Develop a hunting strategy that will account for changes in deer activity once archers start moving through the woods.


Southern Region
Southern Utah received something last winter that it rarely gets: lots of snow.

The snow that fell could result in fewer younger bucks in the region this fall. On the positive side, the moisture has also led to healthy mature deer with bigger antlers.

Another plus is the number of bucks per 100 does. The buck-to-doe average on the region’s general season units is 20 bucks per 100 does. The Southern Region has more bucks per 100 does than any region in the state.

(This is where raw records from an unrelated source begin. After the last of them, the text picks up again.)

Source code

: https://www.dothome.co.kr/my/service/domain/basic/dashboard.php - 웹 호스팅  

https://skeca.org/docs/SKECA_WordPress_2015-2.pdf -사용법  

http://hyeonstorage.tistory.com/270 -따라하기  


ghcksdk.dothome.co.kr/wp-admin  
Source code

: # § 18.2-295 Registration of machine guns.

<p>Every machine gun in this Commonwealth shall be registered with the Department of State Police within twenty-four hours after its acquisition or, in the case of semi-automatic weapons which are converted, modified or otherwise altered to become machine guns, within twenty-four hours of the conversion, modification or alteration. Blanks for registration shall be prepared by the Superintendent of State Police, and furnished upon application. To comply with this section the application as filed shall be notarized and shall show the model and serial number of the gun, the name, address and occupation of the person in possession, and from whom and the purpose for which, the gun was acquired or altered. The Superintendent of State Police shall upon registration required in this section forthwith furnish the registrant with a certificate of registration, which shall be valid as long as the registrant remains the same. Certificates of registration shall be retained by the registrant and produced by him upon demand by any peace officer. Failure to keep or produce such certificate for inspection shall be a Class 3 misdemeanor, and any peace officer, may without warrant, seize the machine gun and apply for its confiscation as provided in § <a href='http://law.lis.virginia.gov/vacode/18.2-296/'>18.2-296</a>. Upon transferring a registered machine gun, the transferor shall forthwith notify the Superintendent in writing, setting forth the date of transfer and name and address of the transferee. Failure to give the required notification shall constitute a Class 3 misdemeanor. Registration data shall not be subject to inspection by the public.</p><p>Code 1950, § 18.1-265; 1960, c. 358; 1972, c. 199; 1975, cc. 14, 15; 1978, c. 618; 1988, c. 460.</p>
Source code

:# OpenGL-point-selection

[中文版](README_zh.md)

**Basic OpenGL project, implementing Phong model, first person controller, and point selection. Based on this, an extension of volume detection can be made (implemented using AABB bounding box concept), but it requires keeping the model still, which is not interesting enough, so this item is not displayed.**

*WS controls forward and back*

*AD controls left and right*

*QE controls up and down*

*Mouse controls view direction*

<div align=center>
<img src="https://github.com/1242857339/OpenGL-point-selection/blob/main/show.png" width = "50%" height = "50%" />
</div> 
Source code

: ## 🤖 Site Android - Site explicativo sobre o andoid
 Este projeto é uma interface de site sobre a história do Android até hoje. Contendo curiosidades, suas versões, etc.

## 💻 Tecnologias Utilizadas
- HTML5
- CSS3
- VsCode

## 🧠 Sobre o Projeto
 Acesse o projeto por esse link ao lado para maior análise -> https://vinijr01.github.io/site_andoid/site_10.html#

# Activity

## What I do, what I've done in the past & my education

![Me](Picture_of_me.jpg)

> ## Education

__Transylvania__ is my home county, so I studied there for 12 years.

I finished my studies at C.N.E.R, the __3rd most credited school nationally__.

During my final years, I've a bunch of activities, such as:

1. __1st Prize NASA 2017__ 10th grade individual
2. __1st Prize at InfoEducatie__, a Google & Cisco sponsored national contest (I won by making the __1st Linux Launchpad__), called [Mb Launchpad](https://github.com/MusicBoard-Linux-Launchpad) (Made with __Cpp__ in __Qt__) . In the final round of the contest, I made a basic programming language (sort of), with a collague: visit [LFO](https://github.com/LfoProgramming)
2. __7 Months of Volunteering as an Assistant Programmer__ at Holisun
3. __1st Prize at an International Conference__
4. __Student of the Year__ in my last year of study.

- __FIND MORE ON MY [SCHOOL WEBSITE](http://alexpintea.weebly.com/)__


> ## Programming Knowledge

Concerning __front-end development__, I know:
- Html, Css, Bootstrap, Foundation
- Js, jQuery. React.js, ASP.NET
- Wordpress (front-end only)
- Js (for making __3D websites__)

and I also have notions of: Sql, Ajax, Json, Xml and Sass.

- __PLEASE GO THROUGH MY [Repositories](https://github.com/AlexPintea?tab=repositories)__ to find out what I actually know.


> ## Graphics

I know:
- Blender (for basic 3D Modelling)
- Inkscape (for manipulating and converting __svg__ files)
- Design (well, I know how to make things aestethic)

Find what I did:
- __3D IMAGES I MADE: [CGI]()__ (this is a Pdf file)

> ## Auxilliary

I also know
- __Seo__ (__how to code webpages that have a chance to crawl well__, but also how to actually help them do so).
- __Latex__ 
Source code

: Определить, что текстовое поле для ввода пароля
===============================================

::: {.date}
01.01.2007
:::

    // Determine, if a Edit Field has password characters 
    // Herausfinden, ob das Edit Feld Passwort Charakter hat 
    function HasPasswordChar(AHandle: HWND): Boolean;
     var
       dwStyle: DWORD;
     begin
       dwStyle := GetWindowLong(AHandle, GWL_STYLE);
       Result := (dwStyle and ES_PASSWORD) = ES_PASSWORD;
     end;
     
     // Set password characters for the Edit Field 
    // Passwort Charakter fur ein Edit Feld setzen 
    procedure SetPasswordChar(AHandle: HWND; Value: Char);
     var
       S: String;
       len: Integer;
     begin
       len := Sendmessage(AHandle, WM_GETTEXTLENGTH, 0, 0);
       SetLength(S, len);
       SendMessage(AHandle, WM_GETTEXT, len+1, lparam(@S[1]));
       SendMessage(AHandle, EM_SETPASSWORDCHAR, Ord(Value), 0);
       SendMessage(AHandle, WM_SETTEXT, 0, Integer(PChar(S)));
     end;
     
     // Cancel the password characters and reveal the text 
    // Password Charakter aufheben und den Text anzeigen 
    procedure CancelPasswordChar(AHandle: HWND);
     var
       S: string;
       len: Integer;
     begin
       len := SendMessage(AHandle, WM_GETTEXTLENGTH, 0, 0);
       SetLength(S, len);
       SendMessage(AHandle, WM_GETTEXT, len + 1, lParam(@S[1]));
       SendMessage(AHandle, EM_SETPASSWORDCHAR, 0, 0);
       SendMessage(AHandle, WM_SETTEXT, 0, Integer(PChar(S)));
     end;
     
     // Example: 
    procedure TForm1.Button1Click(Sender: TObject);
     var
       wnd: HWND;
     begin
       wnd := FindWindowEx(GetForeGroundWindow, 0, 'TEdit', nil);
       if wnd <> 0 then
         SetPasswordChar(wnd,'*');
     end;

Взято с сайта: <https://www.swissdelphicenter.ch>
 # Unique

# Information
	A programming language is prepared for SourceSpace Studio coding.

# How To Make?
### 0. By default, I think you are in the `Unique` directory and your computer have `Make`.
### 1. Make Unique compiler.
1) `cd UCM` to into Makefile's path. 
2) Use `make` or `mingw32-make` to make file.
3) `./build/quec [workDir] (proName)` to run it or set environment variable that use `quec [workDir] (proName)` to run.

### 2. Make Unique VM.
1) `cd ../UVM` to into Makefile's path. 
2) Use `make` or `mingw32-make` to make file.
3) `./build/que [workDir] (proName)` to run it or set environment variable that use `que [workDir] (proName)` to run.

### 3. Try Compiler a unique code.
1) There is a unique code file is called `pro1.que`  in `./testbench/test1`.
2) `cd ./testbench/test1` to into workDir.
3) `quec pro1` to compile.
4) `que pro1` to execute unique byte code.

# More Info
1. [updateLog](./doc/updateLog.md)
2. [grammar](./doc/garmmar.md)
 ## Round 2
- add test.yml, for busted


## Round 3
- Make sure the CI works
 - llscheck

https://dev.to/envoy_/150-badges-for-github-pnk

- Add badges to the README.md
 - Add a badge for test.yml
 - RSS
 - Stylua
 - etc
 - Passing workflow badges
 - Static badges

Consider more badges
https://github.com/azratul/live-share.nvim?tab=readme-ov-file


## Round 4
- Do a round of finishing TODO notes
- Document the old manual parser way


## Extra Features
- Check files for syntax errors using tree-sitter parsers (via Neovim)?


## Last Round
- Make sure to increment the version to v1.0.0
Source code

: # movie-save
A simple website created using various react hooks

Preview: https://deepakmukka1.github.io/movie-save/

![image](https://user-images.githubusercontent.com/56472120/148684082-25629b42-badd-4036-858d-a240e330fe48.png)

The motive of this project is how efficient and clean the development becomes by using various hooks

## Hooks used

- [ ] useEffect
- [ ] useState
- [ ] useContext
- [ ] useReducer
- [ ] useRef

Buck-to-doe ratios on the general season units vary from a low of 11 bucks per 100 does on the Monroe unit to 30 bucks per 100 does on the Southwest Desert unit.

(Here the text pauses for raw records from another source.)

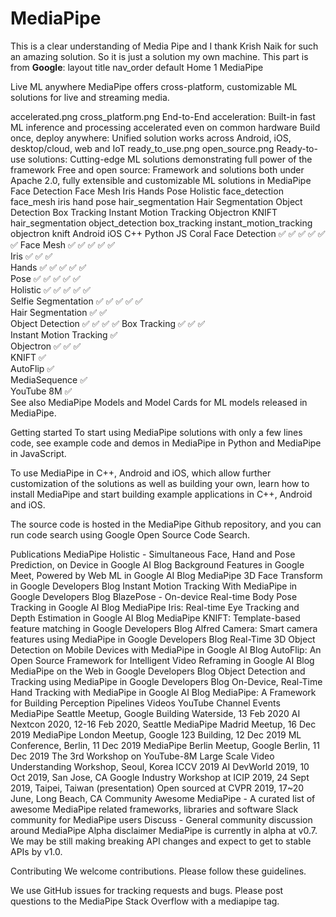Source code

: # MediaPipe
This is a clear understanding of Media Pipe and I thank Krish Naik for such an amazing solution. So it is just a solution my own machine.
This part is from **Google**:
layout	title	nav_order
default
Home
1
MediaPipe

Live ML anywhere
MediaPipe offers cross-platform, customizable ML solutions for live and streaming media.

accelerated.png	cross_platform.png
End-to-End acceleration: Built-in fast ML inference and processing accelerated even on common hardware	Build once, deploy anywhere: Unified solution works across Android, iOS, desktop/cloud, web and IoT
ready_to_use.png	open_source.png
Ready-to-use solutions: Cutting-edge ML solutions demonstrating full power of the framework	Free and open source: Framework and solutions both under Apache 2.0, fully extensible and customizable
ML solutions in MediaPipe
Face Detection	Face Mesh	Iris	Hands	Pose	Holistic
face_detection	face_mesh	iris	hand	pose	hair_segmentation
Hair Segmentation	Object Detection	Box Tracking	Instant Motion Tracking	Objectron	KNIFT
hair_segmentation	object_detection	box_tracking	instant_motion_tracking	objectron	knift
Android	iOS	C++	Python	JS	Coral
Face Detection	✅	✅	✅	✅	✅	✅
Face Mesh	✅	✅	✅	✅	✅	
Iris	✅	✅	✅			
Hands	✅	✅	✅	✅	✅	
Pose	✅	✅	✅	✅	✅	
Holistic	✅	✅	✅	✅	✅	
Selfie Segmentation	✅	✅	✅	✅	✅	
Hair Segmentation	✅		✅			
Object Detection	✅	✅	✅			✅
Box Tracking	✅	✅	✅			
Instant Motion Tracking	✅					
Objectron	✅		✅	✅		
KNIFT	✅					
AutoFlip			✅			
MediaSequence			✅			
YouTube 8M			✅			
See also MediaPipe Models and Model Cards for ML models released in MediaPipe.

Getting started
To start using MediaPipe solutions with only a few lines code, see example code and demos in MediaPipe in Python and MediaPipe in JavaScript.

To use MediaPipe in C++, Android and iOS, which allow further customization of the solutions as well as building your own, learn how to install MediaPipe and start building example applications in C++, Android and iOS.

The source code is hosted in the MediaPipe Github repository, and you can run code search using Google Open Source Code Search.

Publications
MediaPipe Holistic - Simultaneous Face, Hand and Pose Prediction, on Device in Google AI Blog
Background Features in Google Meet, Powered by Web ML in Google AI Blog
MediaPipe 3D Face Transform in Google Developers Blog
Instant Motion Tracking With MediaPipe in Google Developers Blog
BlazePose - On-device Real-time Body Pose Tracking in Google AI Blog
MediaPipe Iris: Real-time Eye Tracking and Depth Estimation in Google AI Blog
MediaPipe KNIFT: Template-based feature matching in Google Developers Blog
Alfred Camera: Smart camera features using MediaPipe in Google Developers Blog
Real-Time 3D Object Detection on Mobile Devices with MediaPipe in Google AI Blog
AutoFlip: An Open Source Framework for Intelligent Video Reframing in Google AI Blog
MediaPipe on the Web in Google Developers Blog
Object Detection and Tracking using MediaPipe in Google Developers Blog
On-Device, Real-Time Hand Tracking with MediaPipe in Google AI Blog
MediaPipe: A Framework for Building Perception Pipelines
Videos
YouTube Channel
Events
MediaPipe Seattle Meetup, Google Building Waterside, 13 Feb 2020
AI Nextcon 2020, 12-16 Feb 2020, Seattle
MediaPipe Madrid Meetup, 16 Dec 2019
MediaPipe London Meetup, Google 123 Building, 12 Dec 2019
ML Conference, Berlin, 11 Dec 2019
MediaPipe Berlin Meetup, Google Berlin, 11 Dec 2019
The 3rd Workshop on YouTube-8M Large Scale Video Understanding Workshop, Seoul, Korea ICCV 2019
AI DevWorld 2019, 10 Oct 2019, San Jose, CA
Google Industry Workshop at ICIP 2019, 24 Sept 2019, Taipei, Taiwan (presentation)
Open sourced at CVPR 2019, 17~20 June, Long Beach, CA
Community
Awesome MediaPipe - A curated list of awesome MediaPipe related frameworks, libraries and software
Slack community for MediaPipe users
Discuss - General community discussion around MediaPipe
Alpha disclaimer
MediaPipe is currently in alpha at v0.7. We may be still making breaking API changes and expect to get to stable APIs by v1.0.

Contributing
We welcome contributions. Please follow these guidelines.

We use GitHub issues for tracking requests and bugs. Please post questions to the MediaPipe Stack Overflow with a mediapipe tag.
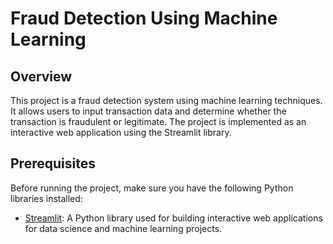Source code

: # Fraud Detection Using Machine Learning

## Overview

This project is a fraud detection system using machine learning techniques. It allows users to input transaction data and determine whether the transaction is fraudulent or legitimate. The project is implemented as an interactive web application using the Streamlit library.

## Prerequisites

Before running the project, make sure you have the following Python libraries installed:

- [Streamlit](https://streamlit.io/): A Python library used for building interactive web applications for data science and machine learning projects.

Biologists say additional precipitation this spring and summer has provided excellent forage and water for the deer. The deer should be spread across their summer range when the hunt starts on Aug. 21. The following is a look at the deer herds on most of the region’s general season units:


Monroe and Plateau/Fishlake units
Wildlife Biologist Vance Mumford says this past winter was a long one on the Monroe and the Plateau, Fishlake units.

“The number of fawns that died this past winter was higher than normal,” Mumford says. “That will affect the number of yearling bucks available during the hunt, especially since the number of fawns we started with was lower than normal before the winter even hit.”

Mumford says there should be plenty of mature deer to hunt, though. “Those who hunt smart and scout areas for mature deer should have a good hunt,” he says.

Mumford says lots of rain has fallen on the two units this past spring and summer. That has led to healthy deer and good antler growth. “I’ve seen some good mature buck groups on the Fish Lake unit,” he says.

Mumford reminds you that the archery hunt on the Monroe unit is shorter than it is on many units in the state.

The archery hunt on the unit runs from Aug. 21 to Sept. 5.


Plateau, Boulder unit
“We just went through the meanest winter around here in memory, even the memories of the really old guys,” says Jim Lamb, regional wildlife biologist. “I have seen very few yearling bucks.”

The mature bucks Lamb has seen look good, however. And they’ve had good antler growth. “I’m not expecting great success this fall during the deer hunts,” he says. “The elk hunts, on the other hand, will be great. The elk seem to have wintered well. I’ve seen quite a few spikes recently.”


Pine Valley, Zion and Southwest Desert units
Wildlife Biologist Jason Nicholes says he counted more than 20 bucks per 100 does on each of the three units after last fall’s hunts. “Yearling bucks may be down slightly due to some light winter kill,” he says.


Panguitch Lake and Mount Dutton units
More fawns than normal were lost to heavy snowfall on the Panguitch Lake and Mount Dutton units this past winter. Wildlife Biologist Dustin Schaible says that may result in fewer younger bucks for hunters.